• PROBLEM TO WORK ON
Each record below should be output verbatim, without pictures.

• RECORD EXCERPTS
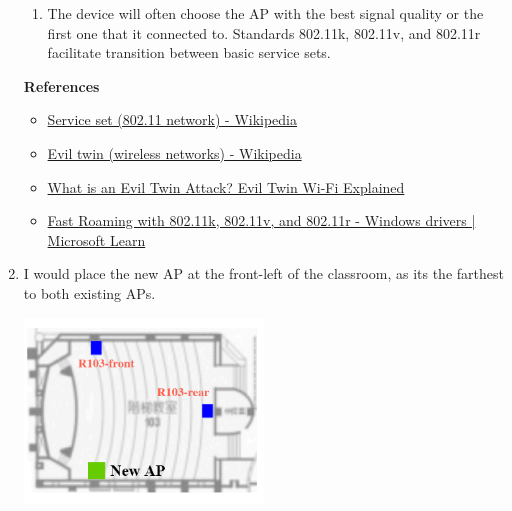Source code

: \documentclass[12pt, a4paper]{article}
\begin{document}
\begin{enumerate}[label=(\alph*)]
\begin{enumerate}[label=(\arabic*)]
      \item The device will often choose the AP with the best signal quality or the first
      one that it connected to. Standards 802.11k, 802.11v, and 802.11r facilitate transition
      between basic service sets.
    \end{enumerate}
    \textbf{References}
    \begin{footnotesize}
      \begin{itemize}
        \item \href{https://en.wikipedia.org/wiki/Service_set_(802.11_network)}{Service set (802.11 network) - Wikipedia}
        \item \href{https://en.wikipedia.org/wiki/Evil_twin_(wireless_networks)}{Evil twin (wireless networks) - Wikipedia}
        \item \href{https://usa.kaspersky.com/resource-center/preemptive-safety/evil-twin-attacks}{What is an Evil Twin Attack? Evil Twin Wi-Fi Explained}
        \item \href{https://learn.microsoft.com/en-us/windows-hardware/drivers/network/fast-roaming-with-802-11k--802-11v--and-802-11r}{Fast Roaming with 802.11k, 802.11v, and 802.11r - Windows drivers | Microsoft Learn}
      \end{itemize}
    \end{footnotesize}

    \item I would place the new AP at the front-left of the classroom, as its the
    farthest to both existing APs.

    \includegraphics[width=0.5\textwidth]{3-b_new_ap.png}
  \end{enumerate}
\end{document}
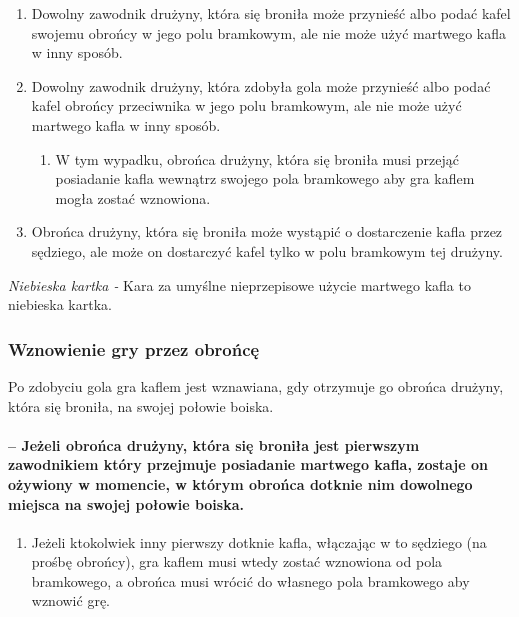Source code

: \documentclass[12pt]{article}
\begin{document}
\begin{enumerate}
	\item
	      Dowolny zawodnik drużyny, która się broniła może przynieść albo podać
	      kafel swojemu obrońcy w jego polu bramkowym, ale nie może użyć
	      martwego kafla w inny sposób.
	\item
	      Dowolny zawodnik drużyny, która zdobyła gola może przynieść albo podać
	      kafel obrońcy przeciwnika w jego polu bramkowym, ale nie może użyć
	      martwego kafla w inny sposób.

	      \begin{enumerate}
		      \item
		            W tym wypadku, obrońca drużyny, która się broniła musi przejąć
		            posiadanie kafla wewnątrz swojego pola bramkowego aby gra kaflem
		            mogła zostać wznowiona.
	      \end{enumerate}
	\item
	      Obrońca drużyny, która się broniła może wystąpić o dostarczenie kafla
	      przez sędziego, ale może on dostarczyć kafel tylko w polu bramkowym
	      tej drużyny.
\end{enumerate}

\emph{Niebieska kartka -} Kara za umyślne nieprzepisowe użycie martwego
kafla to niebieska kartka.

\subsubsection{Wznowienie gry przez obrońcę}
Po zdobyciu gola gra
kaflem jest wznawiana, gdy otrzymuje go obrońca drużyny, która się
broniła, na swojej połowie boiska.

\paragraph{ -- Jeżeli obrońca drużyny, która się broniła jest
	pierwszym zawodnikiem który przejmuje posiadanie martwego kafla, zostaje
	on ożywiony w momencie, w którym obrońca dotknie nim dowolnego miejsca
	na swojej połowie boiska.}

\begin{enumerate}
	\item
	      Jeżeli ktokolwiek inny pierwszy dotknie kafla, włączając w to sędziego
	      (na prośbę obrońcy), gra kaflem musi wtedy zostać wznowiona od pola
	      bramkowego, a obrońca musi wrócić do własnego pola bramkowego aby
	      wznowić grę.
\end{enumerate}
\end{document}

• EXERCISE OUTPUT
Source code

: \documentclass[12pt, a4paper]{article}
\begin{document}
\begin{enumerate}[label=(\alph*)]
\begin{enumerate}[label=(\arabic*)]
      \item The device will often choose the AP with the best signal quality or the first
      one that it connected to. Standards 802.11k, 802.11v, and 802.11r facilitate transition
      between basic service sets.
    \end{enumerate}
    \textbf{References}
    \begin{footnotesize}
      \begin{itemize}
        \item \href{https://en.wikipedia.org/wiki/Service_set_(802.11_network)}{Service set (802.11 network) - Wikipedia}
        \item \href{https://en.wikipedia.org/wiki/Evil_twin_(wireless_networks)}{Evil twin (wireless networks) - Wikipedia}
        \item \href{https://usa.kaspersky.com/resource-center/preemptive-safety/evil-twin-attacks}{What is an Evil Twin Attack? Evil Twin Wi-Fi Explained}
        \item \href{https://learn.microsoft.com/en-us/windows-hardware/drivers/network/fast-roaming-with-802-11k--802-11v--and-802-11r}{Fast Roaming with 802.11k, 802.11v, and 802.11r - Windows drivers | Microsoft Learn}
      \end{itemize}
    \end{footnotesize}

    \item I would place the new AP at the front-left of the classroom, as its the
    farthest to both existing APs.

    \includegraphics[width=0.5\textwidth]{3-b_new_ap.png}
  \end{enumerate}
\end{document}
Source code

: \documentclass[12pt]{article}
\begin{document}
\begin{enumerate}
	\item
	      Dowolny zawodnik drużyny, która się broniła może przynieść albo podać
	      kafel swojemu obrońcy w jego polu bramkowym, ale nie może użyć
	      martwego kafla w inny sposób.
	\item
	      Dowolny zawodnik drużyny, która zdobyła gola może przynieść albo podać
	      kafel obrońcy przeciwnika w jego polu bramkowym, ale nie może użyć
	      martwego kafla w inny sposób.

	      \begin{enumerate}
		      \item
		            W tym wypadku, obrońca drużyny, która się broniła musi przejąć
		            posiadanie kafla wewnątrz swojego pola bramkowego aby gra kaflem
		            mogła zostać wznowiona.
	      \end{enumerate}
	\item
	      Obrońca drużyny, która się broniła może wystąpić o dostarczenie kafla
	      przez sędziego, ale może on dostarczyć kafel tylko w polu bramkowym
	      tej drużyny.
\end{enumerate}

\emph{Niebieska kartka -} Kara za umyślne nieprzepisowe użycie martwego
kafla to niebieska kartka.

\subsubsection{Wznowienie gry przez obrońcę}
Po zdobyciu gola gra
kaflem jest wznawiana, gdy otrzymuje go obrońca drużyny, która się
broniła, na swojej połowie boiska.

\paragraph{ -- Jeżeli obrońca drużyny, która się broniła jest
	pierwszym zawodnikiem który przejmuje posiadanie martwego kafla, zostaje
	on ożywiony w momencie, w którym obrońca dotknie nim dowolnego miejsca
	na swojej połowie boiska.}

\begin{enumerate}
	\item
	      Jeżeli ktokolwiek inny pierwszy dotknie kafla, włączając w to sędziego
	      (na prośbę obrońcy), gra kaflem musi wtedy zostać wznowiona od pola
	      bramkowego, a obrońca musi wrócić do własnego pola bramkowego aby
	      wznowić grę.
\end{enumerate}
\end{document}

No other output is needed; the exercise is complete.